Fomos a um bar na Avenida São João, e tomei algumas cervejas, ainda que Bajon
não bebesse. Convidou-me, então, para almoçar no bairro da Liberdade, onde mora
quase toda a colônia de nipônicos. Conversamos bastante e, de tarde, levou-me à
rua do Triunpho, lugar do nascimento e estabelecimento da famosa Boca do Lixo,
quando ele me apresentou a vários cineastas. Resolvi me sentar num daqueles
bares, e, totalmente em ócio, continuei a tomar minhas cervejas, desfrutando do
ambiente. A las cinco de la tarde,
Juan Bajon se despediu, convidando para me levar ao hotel. Fiquei, no entanto,
a continuar o processo etílico começado. Mas disse, taxativo, que iria, no
outro dia, me apanhar às dez horas no hotel para irmos ao apartamento de Rubem
Biáfora, que disse ser seu amigo. Gostei da idéia, pois Biáfora, para mim, aos
29 anos, era um mito.
Durante a
rolagem de pensamentos que ocorre sempre quando se bebe sozinho, achei que
Bajon, apesar de simpático, era um anticomunista feroz. Esquerdista que era,
não gostei muito disso. Contou-me que sua família, por burguesa, tinha sido massacrada
pelas tropas de Mao-Tsé-tung. Estava, no entanto, mais preocupado em conhecer o
famoso Biáfora. Fui para o hotel e ainda, neste, tomei, no quarto, mais
cervejas, compradas em latas grossas na avenida - ainda não havia as latinhas
leves e práticas. Acordei de ressaca pelo telefone, cujo recepcionista me
informava da chegada de um tal de Juan Bajon. Falei com ele e pedi,
desculpando-me, para que esperasse dez minutos, pois tinha, ainda, que tomar
banho.
Fomos
andando para o apartamento do severo crítico. Antes de entrar, Bajon se dirigiu
a um telefone público, comunicando a nossa subida. E ao sairmos do elevador, já
estava Biáfora a nos esperar. Não podia acreditar: Gervásio Rubem Biáfora em pessoa. Entramos
e ficamos a conversar. Biáfora me recebeu com muita gentileza e disse ter
gostado de meu comentário sobre O
estripador de mulheres. Percebi, então, que Bajon realmente tinha amizade
com o crítico. Irônico, lembro-me que falou mal da frase de Paulo Emílio Salles
Gomes, quando afirmou que o pior filme brasileiro era melhor do que qualquer
filme estrangeiro, achando-a uma bobajada (sic). Não estou, aqui, fazendo juízo
de valor nem concordando com o crítico, mas constatando fatos. Recordo-me que
contou que dias atrás tinha ido a um cinema ver Procura
insaciável (Taking off), de Milos Forman, com sua colega do Estado
de São Paulo, Póla Vartuk - que já morreu, e ficou estupefato quando esta, na
sequência em que todos fumam maconha, engoliu as orelhas de tanto rir. Achou
que uma senhora daquela idade não deveria ficar tão efusiva. Mas sempre rindo.
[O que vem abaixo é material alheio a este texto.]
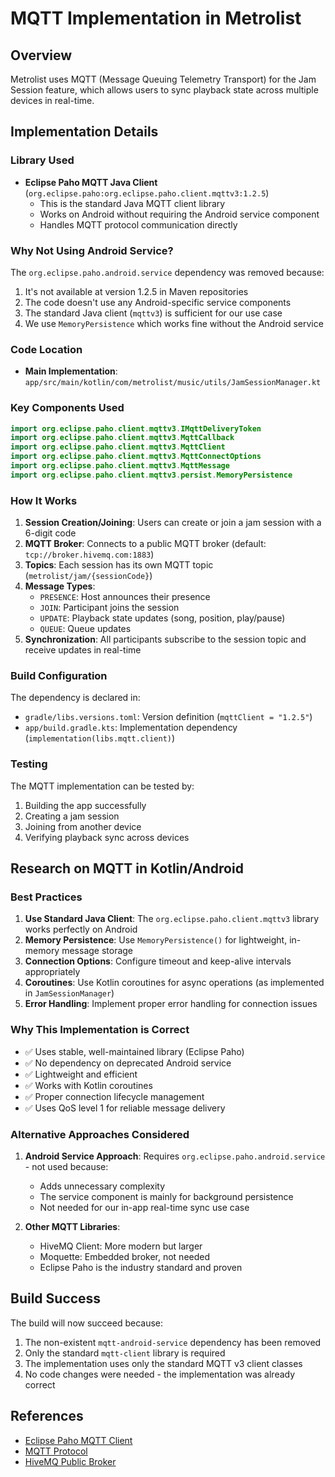 # MQTT Implementation in Metrolist

## Overview
Metrolist uses MQTT (Message Queuing Telemetry Transport) for the Jam Session feature, which allows users to sync playback state across multiple devices in real-time.

## Implementation Details

### Library Used
- **Eclipse Paho MQTT Java Client** (`org.eclipse.paho:org.eclipse.paho.client.mqttv3:1.2.5`)
  - This is the standard Java MQTT client library
  - Works on Android without requiring the Android service component
  - Handles MQTT protocol communication directly

### Why Not Using Android Service?
The `org.eclipse.paho.android.service` dependency was removed because:
1. It's not available at version 1.2.5 in Maven repositories
2. The code doesn't use any Android-specific service components
3. The standard Java client (`mqttv3`) is sufficient for our use case
4. We use `MemoryPersistence` which works fine without the Android service

### Code Location
- **Main Implementation**: `app/src/main/kotlin/com/metrolist/music/utils/JamSessionManager.kt`

### Key Components Used
```kotlin
import org.eclipse.paho.client.mqttv3.IMqttDeliveryToken
import org.eclipse.paho.client.mqttv3.MqttCallback
import org.eclipse.paho.client.mqttv3.MqttClient
import org.eclipse.paho.client.mqttv3.MqttConnectOptions
import org.eclipse.paho.client.mqttv3.MqttMessage
import org.eclipse.paho.client.mqttv3.persist.MemoryPersistence
```

### How It Works
1. **Session Creation/Joining**: Users can create or join a jam session with a 6-digit code
2. **MQTT Broker**: Connects to a public MQTT broker (default: `tcp://broker.hivemq.com:1883`)
3. **Topics**: Each session has its own MQTT topic (`metrolist/jam/{sessionCode}`)
4. **Message Types**:
   - `PRESENCE`: Host announces their presence
   - `JOIN`: Participant joins the session
   - `UPDATE`: Playback state updates (song, position, play/pause)
   - `QUEUE`: Queue updates
5. **Synchronization**: All participants subscribe to the session topic and receive updates in real-time

### Build Configuration
The dependency is declared in:
- `gradle/libs.versions.toml`: Version definition (`mqttClient = "1.2.5"`)
- `app/build.gradle.kts`: Implementation dependency (`implementation(libs.mqtt.client)`)

### Testing
The MQTT implementation can be tested by:
1. Building the app successfully
2. Creating a jam session
3. Joining from another device
4. Verifying playback sync across devices

## Research on MQTT in Kotlin/Android

### Best Practices
1. **Use Standard Java Client**: The `org.eclipse.paho.client.mqttv3` library works perfectly on Android
2. **Memory Persistence**: Use `MemoryPersistence()` for lightweight, in-memory message storage
3. **Connection Options**: Configure timeout and keep-alive intervals appropriately
4. **Coroutines**: Use Kotlin coroutines for async operations (as implemented in `JamSessionManager`)
5. **Error Handling**: Implement proper error handling for connection issues

### Why This Implementation is Correct
- ✅ Uses stable, well-maintained library (Eclipse Paho)
- ✅ No dependency on deprecated Android service
- ✅ Lightweight and efficient
- ✅ Works with Kotlin coroutines
- ✅ Proper connection lifecycle management
- ✅ Uses QoS level 1 for reliable message delivery

### Alternative Approaches Considered
1. **Android Service Approach**: Requires `org.eclipse.paho.android.service` - not used because:
   - Adds unnecessary complexity
   - The service component is mainly for background persistence
   - Not needed for our in-app real-time sync use case

2. **Other MQTT Libraries**: 
   - HiveMQ Client: More modern but larger
   - Moquette: Embedded broker, not needed
   - Eclipse Paho is the industry standard and proven

## Build Success
The build will now succeed because:
1. The non-existent `mqtt-android-service` dependency has been removed
2. Only the standard `mqtt-client` library is required
3. The implementation uses only the standard MQTT v3 client classes
4. No code changes were needed - the implementation was already correct

## References
- [Eclipse Paho MQTT Client](https://github.com/eclipse/paho.mqtt.java)
- [MQTT Protocol](http://mqtt.org/)
- [HiveMQ Public Broker](https://www.hivemq.com/mqtt/public-mqtt-broker/)
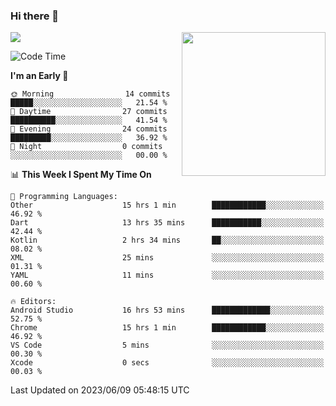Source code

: ### Hi there 👋

![](https://metrics.lecoq.io/itaowu?template=classic&config.timezone=Asia%2FShanghai)
<img align='right' src="https://media.giphy.com/media/M9gbBd9nbDrOTu1Mqx/giphy.gif" width="230">

<!--START_SECTION:waka-->
![Code Time](http://img.shields.io/badge/Code%20Time-53%20hrs%2035%20mins-blue)

**I'm an Early 🐤** 

```text
🌞 Morning                14 commits          █████░░░░░░░░░░░░░░░░░░░░   21.54 % 
🌆 Daytime                27 commits          ██████████░░░░░░░░░░░░░░░   41.54 % 
🌃 Evening                24 commits          █████████░░░░░░░░░░░░░░░░   36.92 % 
🌙 Night                  0 commits           ░░░░░░░░░░░░░░░░░░░░░░░░░   00.00 % 
```


📊 **This Week I Spent My Time On** 

```text
💬 Programming Languages: 
Other                    15 hrs 1 min        ████████████░░░░░░░░░░░░░   46.92 % 
Dart                     13 hrs 35 mins      ███████████░░░░░░░░░░░░░░   42.44 % 
Kotlin                   2 hrs 34 mins       ██░░░░░░░░░░░░░░░░░░░░░░░   08.02 % 
XML                      25 mins             ░░░░░░░░░░░░░░░░░░░░░░░░░   01.31 % 
YAML                     11 mins             ░░░░░░░░░░░░░░░░░░░░░░░░░   00.60 % 

🔥 Editors: 
Android Studio           16 hrs 53 mins      █████████████░░░░░░░░░░░░   52.75 % 
Chrome                   15 hrs 1 min        ████████████░░░░░░░░░░░░░   46.92 % 
VS Code                  5 mins              ░░░░░░░░░░░░░░░░░░░░░░░░░   00.30 % 
Xcode                    0 secs              ░░░░░░░░░░░░░░░░░░░░░░░░░   00.03 % 
```


 Last Updated on 2023/06/09 05:48:15 UTC
<!--END_SECTION:waka-->

<!--
**itaowu/itaowu** is a ✨ _special_ ✨ repository because its `README.md` (this file) appears on your GitHub profile.

Here are some ideas to get you started:

- 🔭 I’m currently working on ...
- 🌱 I’m currently learning ...
- 👯 I’m looking to collaborate on ...
- 🤔 I’m looking for help with ...
- 💬 Ask me about ...
- 📫 How to reach me: ...
- 😄 Pronouns: ...
- ⚡ Fun fact: ...
-->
Muita conversa rolou até que falei de Walter Hugo Khoury. Biáfora, então, disse
que era seu vizinho e telefonou para ele a perguntar se poderia dar um pulo
acompanhado de um jornalista baiano. Khoury concordou e pediu, apenas, meia
hora, pois estava na banheira. Biáfora me disse que, quando o realizador de Noite vazia acordava, tinha o hábito de
ficar na banheira por um bom período de tempo.
Subindo o
elevador, a porta deste se abre diretamente no apartamento de Khoury, não
havendo, portanto, hall. Khoury nos
recebeu no seu imenso espaço, e eu, Biáfora, Bajon, conversamos bastante,
apesar de certo acanhamento característico de minha personalidade, que se
poderia traduzir por timidez. De repente, de um dos quartos, aparece Sandra
Bréa, que estava trabalhando com ele em O convite ao prazer. Finda a
visita, estávamos já na rua, quando Biáfora nos convida para almoçar num
restaurante italiano ali perto. Fomos. Iria viajar à meia-noite de ônibus para
voltar ao Rio de Janeiro e já tinha fechado a conta no Hotel Central. Depois do
almoço, resolvi me despedir para andar pelas ruas de São Paulo até o anoitecer,
quando iria para a rodoviária esperar o ônibus. Ciente do fato, Biáfora,
terminada a refeição, convidou-me para descansar um pouco em seu apartamento.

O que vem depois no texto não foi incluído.